When Jesus preached His historic Sermon on the Mount, He began with the foundation for all activities in seeking and serving God: attitude. If one’s attitude is not right, all the “good” in the world is irrelevant. Most religious practice today has Christians focus on the things we must do to please God (Ephesians 2:10). Whereas the works in which we engage ourselves to live an acceptable Christian life are imperative (Philippians 2:12), they are merely symptoms of a heart condition.
We all know that we cannot fool God. He knows our heart; He knows everything (Psalm 44:21). However, we do not read minds; we cannot know the heart. Our only indicator of someone’s heart is in their actions and speech. Jesus claimed, “Therefore, by their fruits you will know them” (Matthew 7:20). The real influence killer for the child of God is when those with very limited knowledge get a peek at the real you or me. What do they see?

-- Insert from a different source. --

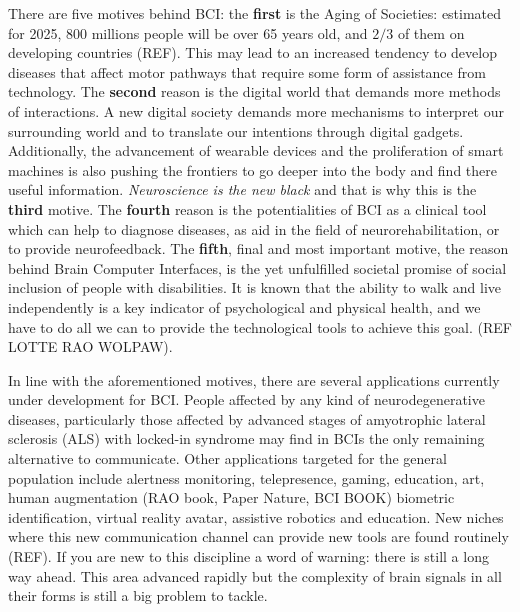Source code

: There are five motives behind BCI: the \textbf{first} is the Aging of Societies: estimated for 2025, 800 millions people will be over 65 years old, and $2/3$ of them on developing countries (REF).  This may lead to an increased tendency to develop diseases that affect motor pathways that  require some form of assistance from technology.  The \textbf{second} reason is the digital world that demands more methods of interactions. A new digital society demands more mechanisms to interpret our surrounding world and to translate our intentions through digital gadgets.  Additionally, the advancement of wearable devices and the proliferation of smart machines is also pushing the frontiers to go deeper into the body and find there useful information.  \textit{Neuroscience is the new black} and that is why this is the \textbf{third} motive.  The \textbf{fourth} reason is the potentialities of BCI as a clinical tool which can help to diagnose diseases, as aid in the field of neurorehabilitation,  or to provide neurofeedback.  The \textbf{fifth}, final and most important motive, the reason behind Brain Computer Interfaces, is the yet unfulfilled societal promise of social inclusion of people with disabilities.  It is known that the ability to walk and live independently is a key indicator of psychological and physical health, and we have to do all we can to provide the technological tools to achieve this goal.  (REF LOTTE RAO WOLPAW). 

In line with the aforementioned motives, there are several applications currently under development for BCI.  People affected by any kind of neurodegenerative diseases, particularly those affected by advanced stages of amyotrophic lateral sclerosis (ALS) with locked-in syndrome may find in BCIs the only remaining alternative to communicate. Other applications targeted for the general population include alertness monitoring, telepresence, gaming, education, art, human augmentation (RAO book, Paper Nature, BCI BOOK) biometric identification, virtual reality avatar, assistive robotics and education.  New niches where this new communication channel can provide new tools are found routinely (REF). If you are new to this discipline a word of warning: there is still a long way ahead.  This area advanced rapidly but the complexity of brain signals in all their forms is still a big problem to tackle.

As Christians, we open themselves up to the rankest and most justified criticism of our confession when they “say, and do not” (Matthew 23:3). In fact, a member of the Lord’s church can become the greatest liability that the body of Christ could possibly have. This challenge is not new since early Christians faced the same shortfalls. Paul warns the church in Rome, “Let not then your good be evil spoken of” (Romans 14:16).
If we want to be effective for the cause of Christ, we must focus on our attitude. This is not to say that our conduct is unimportant, for by it the world sees us for what and who we are. However, if our attitude is wrong, the playacting at Christianity will inevitably reveal itself for the hypocrisy it is. Instead, we ought to be living the Life (John 14:6).